→ **Instructions to follow**:
In the entries that follow, find the line containing "- date_published: 2024-10-28T23:11:58.327222+00:00"; from there, copy every line exactly through the line containing "## เลือกความสุข".

→ **Data records**:
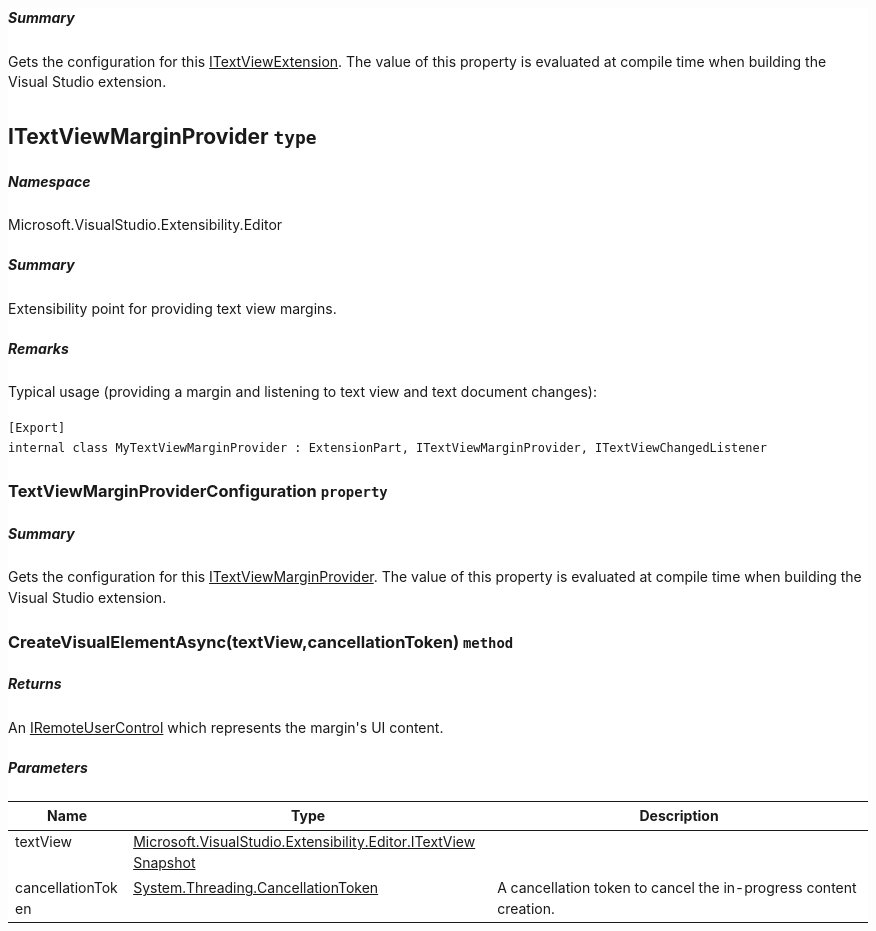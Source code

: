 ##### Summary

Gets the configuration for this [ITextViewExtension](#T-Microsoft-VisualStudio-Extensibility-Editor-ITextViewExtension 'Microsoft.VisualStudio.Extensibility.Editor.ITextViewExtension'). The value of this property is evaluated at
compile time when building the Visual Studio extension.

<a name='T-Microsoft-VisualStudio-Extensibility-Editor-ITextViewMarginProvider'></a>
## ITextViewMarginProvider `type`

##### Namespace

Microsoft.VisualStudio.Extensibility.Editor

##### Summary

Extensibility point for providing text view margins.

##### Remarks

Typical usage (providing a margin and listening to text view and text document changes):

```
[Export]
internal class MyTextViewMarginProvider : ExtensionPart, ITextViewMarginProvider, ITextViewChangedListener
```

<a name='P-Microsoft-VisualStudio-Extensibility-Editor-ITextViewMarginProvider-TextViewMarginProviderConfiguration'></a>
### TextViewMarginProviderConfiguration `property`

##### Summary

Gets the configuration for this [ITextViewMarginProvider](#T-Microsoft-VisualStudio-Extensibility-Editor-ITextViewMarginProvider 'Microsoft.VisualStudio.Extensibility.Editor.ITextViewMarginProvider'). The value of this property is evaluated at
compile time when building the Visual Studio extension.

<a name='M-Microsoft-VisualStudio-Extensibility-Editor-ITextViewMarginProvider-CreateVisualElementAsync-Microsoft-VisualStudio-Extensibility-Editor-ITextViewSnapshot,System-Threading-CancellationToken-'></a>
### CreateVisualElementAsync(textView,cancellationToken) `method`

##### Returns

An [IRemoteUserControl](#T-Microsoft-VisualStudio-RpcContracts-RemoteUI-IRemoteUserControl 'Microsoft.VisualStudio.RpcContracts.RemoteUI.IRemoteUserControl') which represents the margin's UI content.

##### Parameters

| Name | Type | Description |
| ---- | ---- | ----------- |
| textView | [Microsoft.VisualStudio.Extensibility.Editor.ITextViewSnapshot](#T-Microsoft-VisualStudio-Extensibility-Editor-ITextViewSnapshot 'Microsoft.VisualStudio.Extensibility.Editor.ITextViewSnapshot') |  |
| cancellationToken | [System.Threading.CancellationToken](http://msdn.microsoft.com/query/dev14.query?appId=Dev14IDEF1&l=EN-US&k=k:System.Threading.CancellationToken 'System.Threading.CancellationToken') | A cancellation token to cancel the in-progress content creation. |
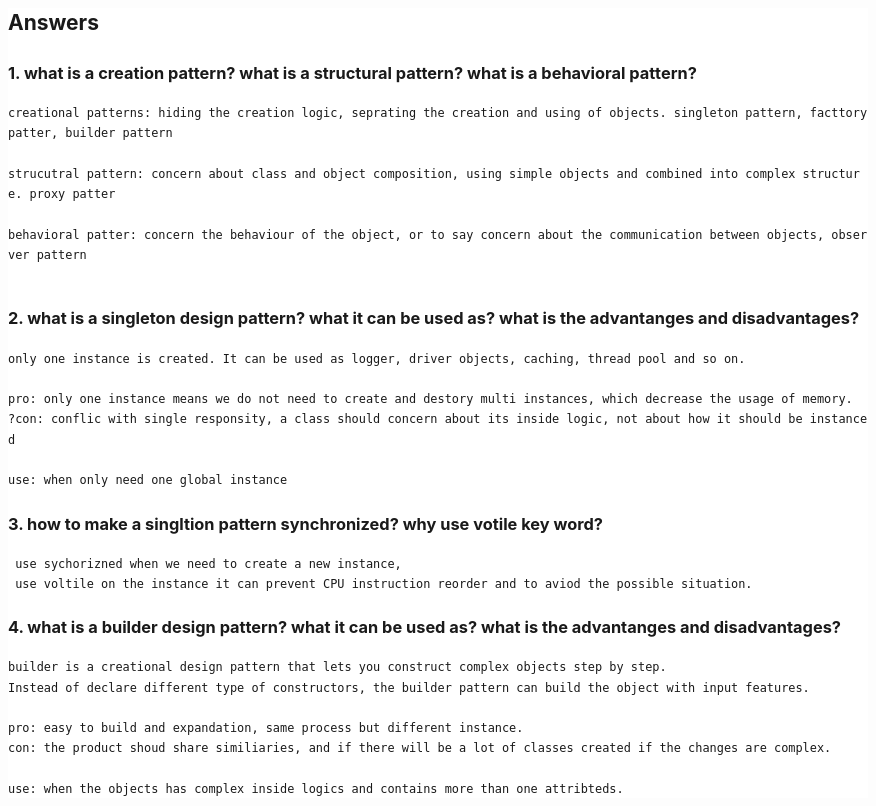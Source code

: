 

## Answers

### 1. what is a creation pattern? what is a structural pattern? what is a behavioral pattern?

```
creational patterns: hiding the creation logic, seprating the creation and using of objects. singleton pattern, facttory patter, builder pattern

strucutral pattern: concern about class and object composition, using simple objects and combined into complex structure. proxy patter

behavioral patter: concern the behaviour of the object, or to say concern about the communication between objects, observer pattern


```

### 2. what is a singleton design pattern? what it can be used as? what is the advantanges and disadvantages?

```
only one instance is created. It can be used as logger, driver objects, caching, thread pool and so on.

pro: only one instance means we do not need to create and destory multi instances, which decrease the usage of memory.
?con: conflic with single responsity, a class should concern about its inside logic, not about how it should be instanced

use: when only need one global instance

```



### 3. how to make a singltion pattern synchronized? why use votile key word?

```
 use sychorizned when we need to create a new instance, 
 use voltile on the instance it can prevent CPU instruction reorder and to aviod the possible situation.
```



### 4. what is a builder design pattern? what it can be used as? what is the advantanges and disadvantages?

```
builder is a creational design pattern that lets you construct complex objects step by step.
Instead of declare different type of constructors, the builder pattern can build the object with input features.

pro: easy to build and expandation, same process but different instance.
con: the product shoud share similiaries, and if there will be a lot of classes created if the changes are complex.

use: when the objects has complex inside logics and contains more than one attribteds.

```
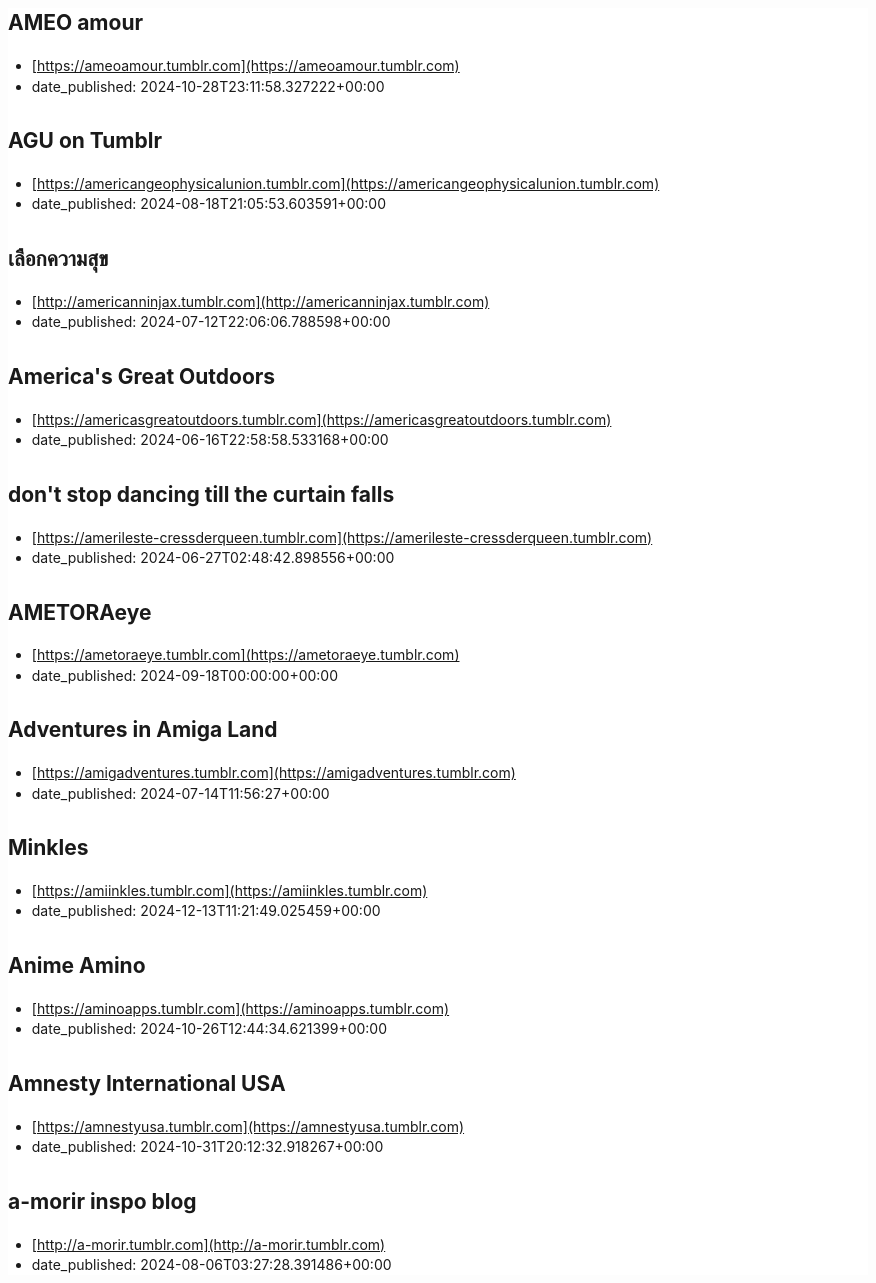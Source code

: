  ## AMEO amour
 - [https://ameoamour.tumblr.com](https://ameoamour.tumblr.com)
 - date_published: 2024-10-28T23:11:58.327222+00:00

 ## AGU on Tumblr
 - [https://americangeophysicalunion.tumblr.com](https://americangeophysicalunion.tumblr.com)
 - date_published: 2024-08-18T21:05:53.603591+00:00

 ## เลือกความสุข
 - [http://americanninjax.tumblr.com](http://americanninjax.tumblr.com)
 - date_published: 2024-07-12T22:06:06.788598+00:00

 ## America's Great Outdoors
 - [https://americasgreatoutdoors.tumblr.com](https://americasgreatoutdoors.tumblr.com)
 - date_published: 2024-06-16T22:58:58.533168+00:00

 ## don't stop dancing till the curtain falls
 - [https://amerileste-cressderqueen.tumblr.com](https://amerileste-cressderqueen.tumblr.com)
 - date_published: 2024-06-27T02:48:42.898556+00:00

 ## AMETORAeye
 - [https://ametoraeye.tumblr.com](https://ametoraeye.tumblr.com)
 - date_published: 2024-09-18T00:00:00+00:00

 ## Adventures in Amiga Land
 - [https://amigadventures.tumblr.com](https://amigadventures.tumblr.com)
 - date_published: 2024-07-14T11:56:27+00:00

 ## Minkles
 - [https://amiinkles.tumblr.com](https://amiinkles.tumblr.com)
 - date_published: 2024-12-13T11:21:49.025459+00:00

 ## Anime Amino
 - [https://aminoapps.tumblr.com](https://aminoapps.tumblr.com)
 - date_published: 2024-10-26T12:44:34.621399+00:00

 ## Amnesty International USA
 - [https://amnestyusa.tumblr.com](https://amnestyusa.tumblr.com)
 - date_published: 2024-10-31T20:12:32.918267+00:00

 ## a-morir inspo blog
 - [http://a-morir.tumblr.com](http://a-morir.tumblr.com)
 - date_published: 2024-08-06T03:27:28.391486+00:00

→ **Exercise result**:
 - date_published: 2024-10-28T23:11:58.327222+00:00

 ## AGU on Tumblr
 - [https://americangeophysicalunion.tumblr.com](https://americangeophysicalunion.tumblr.com)
 - date_published: 2024-08-18T21:05:53.603591+00:00

 ## เลือกความสุข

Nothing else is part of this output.